++++ EXCERPTED RECORDS

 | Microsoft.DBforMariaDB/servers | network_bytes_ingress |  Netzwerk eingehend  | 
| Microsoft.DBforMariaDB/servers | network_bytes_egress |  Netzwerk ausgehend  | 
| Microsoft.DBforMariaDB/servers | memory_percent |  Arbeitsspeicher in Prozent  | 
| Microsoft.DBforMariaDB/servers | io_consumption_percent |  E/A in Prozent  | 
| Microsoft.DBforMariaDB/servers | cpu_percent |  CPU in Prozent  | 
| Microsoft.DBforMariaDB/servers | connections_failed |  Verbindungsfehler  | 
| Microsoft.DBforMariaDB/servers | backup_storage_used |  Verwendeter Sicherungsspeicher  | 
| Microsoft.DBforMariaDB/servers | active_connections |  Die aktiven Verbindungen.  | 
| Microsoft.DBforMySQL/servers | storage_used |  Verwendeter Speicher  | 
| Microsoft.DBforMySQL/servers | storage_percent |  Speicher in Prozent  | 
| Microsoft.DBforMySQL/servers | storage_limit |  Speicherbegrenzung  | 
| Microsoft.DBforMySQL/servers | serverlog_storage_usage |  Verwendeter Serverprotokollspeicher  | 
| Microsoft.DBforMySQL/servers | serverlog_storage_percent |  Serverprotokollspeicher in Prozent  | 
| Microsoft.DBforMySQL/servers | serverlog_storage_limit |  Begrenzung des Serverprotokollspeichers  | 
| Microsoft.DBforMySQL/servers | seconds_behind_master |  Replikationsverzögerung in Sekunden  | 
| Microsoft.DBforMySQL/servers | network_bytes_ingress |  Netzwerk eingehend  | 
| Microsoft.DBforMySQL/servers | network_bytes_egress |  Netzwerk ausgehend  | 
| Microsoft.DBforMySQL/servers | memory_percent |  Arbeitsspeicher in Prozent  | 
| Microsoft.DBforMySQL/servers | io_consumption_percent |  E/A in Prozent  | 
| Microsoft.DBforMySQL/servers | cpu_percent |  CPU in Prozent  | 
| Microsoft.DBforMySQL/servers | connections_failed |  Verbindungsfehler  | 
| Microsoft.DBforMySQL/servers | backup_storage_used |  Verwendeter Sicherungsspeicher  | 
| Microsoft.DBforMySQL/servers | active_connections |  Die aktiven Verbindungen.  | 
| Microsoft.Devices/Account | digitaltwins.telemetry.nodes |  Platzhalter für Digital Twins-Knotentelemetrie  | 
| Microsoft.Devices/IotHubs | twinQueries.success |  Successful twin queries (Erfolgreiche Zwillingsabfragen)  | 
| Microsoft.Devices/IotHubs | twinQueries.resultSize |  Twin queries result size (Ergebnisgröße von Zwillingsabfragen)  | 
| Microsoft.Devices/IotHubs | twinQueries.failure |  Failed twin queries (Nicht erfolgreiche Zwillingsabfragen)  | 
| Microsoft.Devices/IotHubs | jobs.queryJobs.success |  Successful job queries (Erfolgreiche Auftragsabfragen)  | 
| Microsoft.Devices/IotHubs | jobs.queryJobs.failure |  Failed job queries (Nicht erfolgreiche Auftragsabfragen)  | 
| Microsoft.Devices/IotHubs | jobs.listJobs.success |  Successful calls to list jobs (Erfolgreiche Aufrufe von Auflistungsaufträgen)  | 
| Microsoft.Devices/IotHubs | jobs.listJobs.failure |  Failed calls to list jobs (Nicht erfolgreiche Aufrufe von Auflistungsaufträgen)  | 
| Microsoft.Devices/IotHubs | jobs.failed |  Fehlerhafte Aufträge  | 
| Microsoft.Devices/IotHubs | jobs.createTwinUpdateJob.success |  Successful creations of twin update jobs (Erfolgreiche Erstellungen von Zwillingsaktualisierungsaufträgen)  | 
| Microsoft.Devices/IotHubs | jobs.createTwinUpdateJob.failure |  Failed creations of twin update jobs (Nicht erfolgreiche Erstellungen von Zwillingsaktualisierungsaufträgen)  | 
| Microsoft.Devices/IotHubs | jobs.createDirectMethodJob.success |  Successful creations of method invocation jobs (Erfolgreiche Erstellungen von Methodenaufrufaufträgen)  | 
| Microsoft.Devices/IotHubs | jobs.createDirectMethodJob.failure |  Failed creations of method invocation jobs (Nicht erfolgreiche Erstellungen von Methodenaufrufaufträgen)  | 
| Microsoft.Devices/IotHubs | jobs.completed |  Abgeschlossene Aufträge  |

++++++++

- TO DO -
All lines above from the one holding "Microsoft.Devices/IotHubs | twinQueries.resultSize" to the one holding "Microsoft.Devices/IotHubs | jobs.listJobs.success", inclusive, are to be copied exactly; no other line is wanted.

- SOLUTION FOR THIS EXERCISE -
| Microsoft.Devices/IotHubs | twinQueries.resultSize |  Twin queries result size (Ergebnisgröße von Zwillingsabfragen)  | 
| Microsoft.Devices/IotHubs | twinQueries.failure |  Failed twin queries (Nicht erfolgreiche Zwillingsabfragen)  | 
| Microsoft.Devices/IotHubs | jobs.queryJobs.success |  Successful job queries (Erfolgreiche Auftragsabfragen)  | 
| Microsoft.Devices/IotHubs | jobs.queryJobs.failure |  Failed job queries (Nicht erfolgreiche Auftragsabfragen)  | 
| Microsoft.Devices/IotHubs | jobs.listJobs.success |  Successful calls to list jobs (Erfolgreiche Aufrufe von Auflistungsaufträgen)  | 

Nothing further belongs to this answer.